Çocukluk günlerindeki bayramların nostaljisi de hüzünlendirir insanı, işte Yahya Akengin'in dizeleri:
"Kayıp arayanlara bendeki adres/Gülücükler açan çocuk yüzleri/Kalbe atılan ilk barış, ilk nakış/Şeker toplayan ellerin zaferi
Yıldızlar ve çiçekler kadar sayısız/Müjdeler içinde yer ve gök uzanır/Biraz göremediğimiz, biraz paylaşamadığımız/Bayramlara gönül gözümüzle uyandır/Bizi rabbimiz çocuklarca sevindir."
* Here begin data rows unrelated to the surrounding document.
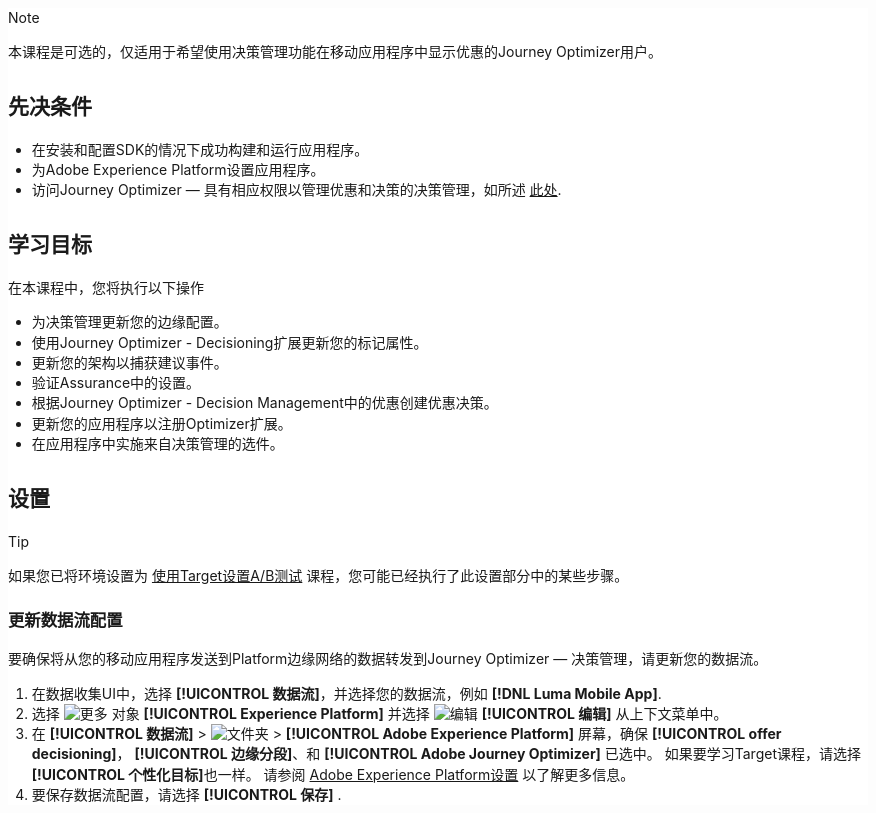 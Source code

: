 
>[!NOTE]
>
>本课程是可选的，仅适用于希望使用决策管理功能在移动应用程序中显示优惠的Journey Optimizer用户。


## 先决条件

* 在安装和配置SDK的情况下成功构建和运行应用程序。
* 为Adobe Experience Platform设置应用程序。
* 访问Journey Optimizer — 具有相应权限以管理优惠和决策的决策管理，如所述 [此处](https://experienceleague.adobe.com/docs/journey-optimizer/using/access-control/privacy/high-low-permissions.html?lang=en#decisions-permissions).


## 学习目标

在本课程中，您将执行以下操作

* 为决策管理更新您的边缘配置。
* 使用Journey Optimizer - Decisioning扩展更新您的标记属性。
* 更新您的架构以捕获建议事件。
* 验证Assurance中的设置。
* 根据Journey Optimizer - Decision Management中的优惠创建优惠决策。
* 更新您的应用程序以注册Optimizer扩展。
* 在应用程序中实施来自决策管理的选件。


## 设置

>[!TIP]
>
>如果您已将环境设置为 [使用Target设置A/B测试](target.md) 课程，您可能已经执行了此设置部分中的某些步骤。

### 更新数据流配置

要确保将从您的移动应用程序发送到Platform边缘网络的数据转发到Journey Optimizer — 决策管理，请更新您的数据流。

1. 在数据收集UI中，选择 **[!UICONTROL 数据流]**，并选择您的数据流，例如 **[!DNL Luma Mobile App]**.
1. 选择 ![更多](https://spectrum.adobe.com/static/icons/workflow_18/Smock_MoreSmallList_18_N.svg) 对象 **[!UICONTROL Experience Platform]** 并选择 ![编辑](https://spectrum.adobe.com/static/icons/workflow_18/Smock_Edit_18_N.svg) **[!UICONTROL 编辑]** 从上下文菜单中。
1. 在 **[!UICONTROL 数据流]** > ![文件夹](https://spectrum.adobe.com/static/icons/workflow_18/Smock_Folder_18_N.svg) >  **[!UICONTROL Adobe Experience Platform]** 屏幕，确保 **[!UICONTROL offer decisioning]**， **[!UICONTROL 边缘分段]**、和 **[!UICONTROL Adobe Journey Optimizer]** 已选中。 如果要学习Target课程，请选择 **[!UICONTROL 个性化目标]**&#x200B;也一样。 请参阅 [Adobe Experience Platform设置](https://experienceleague.adobe.com/docs/experience-platform/datastreams/configure.html?lang=en#aep) 以了解更多信息。
1. 要保存数据流配置，请选择 **[!UICONTROL 保存]** .
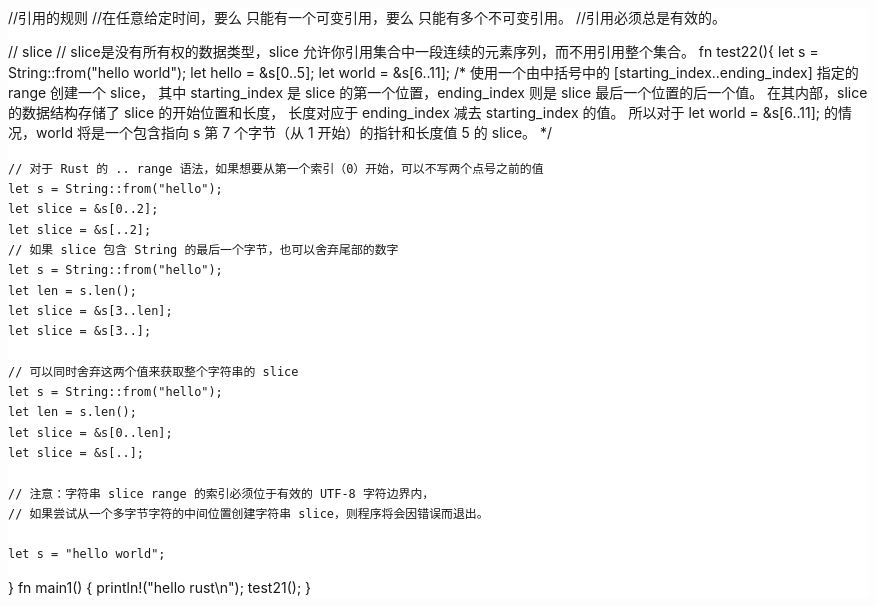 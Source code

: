 //引用的规则
//在任意给定时间，要么 只能有一个可变引用，要么 只能有多个不可变引用。
//引用必须总是有效的。

// slice
// slice是没有所有权的数据类型，slice 允许你引用集合中一段连续的元素序列，而不用引用整个集合。
fn test22(){
    let s = String::from("hello world");
    let hello = &s[0..5];
    let world = &s[6..11];
    /*
    使用一个由中括号中的 [starting_index..ending_index] 指定的 range 创建一个 slice，
    其中 starting_index 是 slice 的第一个位置，ending_index 则是 slice 最后一个位置的后一个值。
    在其内部，slice 的数据结构存储了 slice 的开始位置和长度，
    长度对应于 ending_index 减去 starting_index 的值。
    所以对于 let world = &s[6..11]; 的情况，world 将是一个包含指向 s 第 7 个字节（从 1 开始）的指针和长度值 5 的 slice。
    */

    // 对于 Rust 的 .. range 语法，如果想要从第一个索引（0）开始，可以不写两个点号之前的值
    let s = String::from("hello");
    let slice = &s[0..2];
    let slice = &s[..2];
    // 如果 slice 包含 String 的最后一个字节，也可以舍弃尾部的数字
    let s = String::from("hello");
    let len = s.len();
    let slice = &s[3..len];
    let slice = &s[3..];

    // 可以同时舍弃这两个值来获取整个字符串的 slice
    let s = String::from("hello");
    let len = s.len();
    let slice = &s[0..len];
    let slice = &s[..];

    // 注意：字符串 slice range 的索引必须位于有效的 UTF-8 字符边界内，
    // 如果尝试从一个多字节字符的中间位置创建字符串 slice，则程序将会因错误而退出。

    let s = "hello world";
}
fn main1() {
    println!("hello rust\n");
    test21();
}

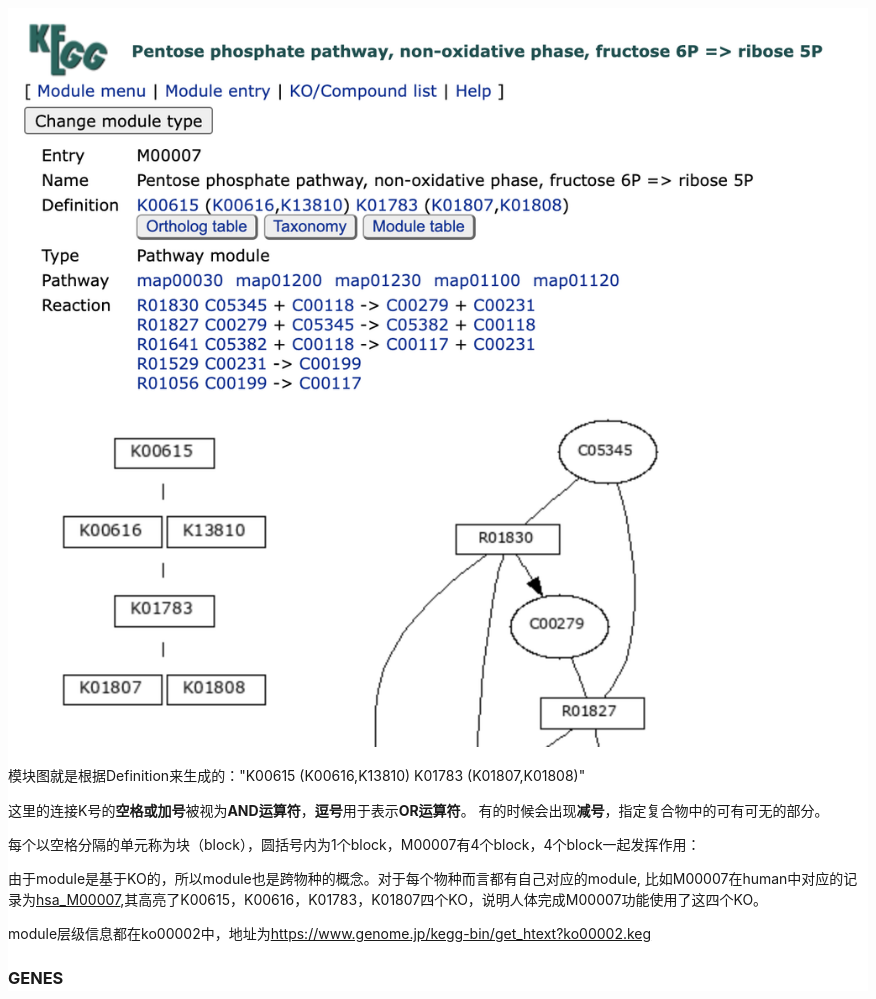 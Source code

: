 <img src="images/M00007.png" title="" width="100%"/>

模块图就是根据Definition来生成的："K00615 (K00616,K13810) K01783 (K01807,K01808)"

这里的连接K号的**空格或加号**被视为**AND运算符**，**逗号**用于表示**OR运算符**。 有的时候会出现**减号**，指定复合物中的可有可无的部分。

每个以空格分隔的单元称为块（block），圆括号内为1个block，M00007有4个block，4个block一起发挥作用：

由于module是基于KO的，所以module也是跨物种的概念。对于每个物种而言都有自己对应的module, 比如M00007在human中对应的记录为[hsa_M00007](https://www.kegg.jp/kegg-bin/show_module?hsa_M00007),其高亮了K00615，K00616，K01783，K01807四个KO，说明人体完成M00007功能使用了这四个KO。

module层级信息都在ko00002中，地址为<https://www.genome.jp/kegg-bin/get_htext?ko00002.keg>

### GENES
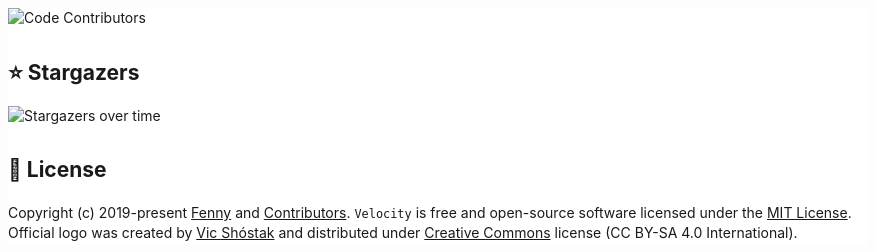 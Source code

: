 <img src="https://opencollective.com/velocity/contributors.svg?width=890&button=false" alt="Code Contributors" style="max-width:100%;">

## ⭐️ Stargazers

<img src="https://starchart.cc/khulnasoft/velocity.svg" alt="Stargazers over time" style="max-width: 100%">

## 🧾 License

Copyright (c) 2019-present [Fenny](https://github.com/fenny) and [Contributors](https://go.khulnasoft.com/velocity/graphs/contributors). `Velocity` is free and open-source software licensed under the [MIT License](https://go.khulnasoft.com/velocity/blob/master/LICENSE). Official logo was created by [Vic Shóstak](https://github.com/koddr) and distributed under [Creative Commons](https://creativecommons.org/licenses/by-sa/4.0/) license (CC BY-SA 4.0 International).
"Masallar, Bayramlar ve Çocuklar" adlı şiirinde Beşir Ayvazoğlu da aynı izlekten gidiyor ve bir Horoz Şekeri'nin renklerine boyamak istiyor o çocukluk bayramlarını:
"Öyle bir masal anlatsam ki size/Birden silkinip çocuk olsanız/Gökyüzünü bayramlık diye biçsem/Koysam yıldızları ceplerinize/Güzel evlerden gül kokan sokaklara/Dökülseniz şen şatır/Bütün sokaklar sizin/Yine seslerinizle dolsa baştanbaşa/Sonra dağ taş boyansa renklerine/Horoz şekerlerinin."
Gurbet Bayramları şiirinde Ozan Arif, bayram feryadı eder adeta:
"Hayal meyal köyüm gelir gözüme/Mübarek gün ateş düzer özüme/Dertlerimi dert ortağı sazıma/Diye diye usandım ben bıktım ben.
Bayramlarda seni aziz vatanım/Daha başka türlü arzular canım/Heyhat... Hasret benim bayram mintanım/Giye giye usandım ben bıktım ben."
Abdurrahim Karakoç'tan bir dörtlükle bitirelim, canın cananı bulduğu, hüzünsüz bayramlar dileyelim cümleye:
"Bayram demek takvimdeki yazı mı?/Bayram hasret, bayram ağrı, sızı mı?/Açıp yüreğimi, yumup gözümü/Özüne girdiğim bayramlar hani?"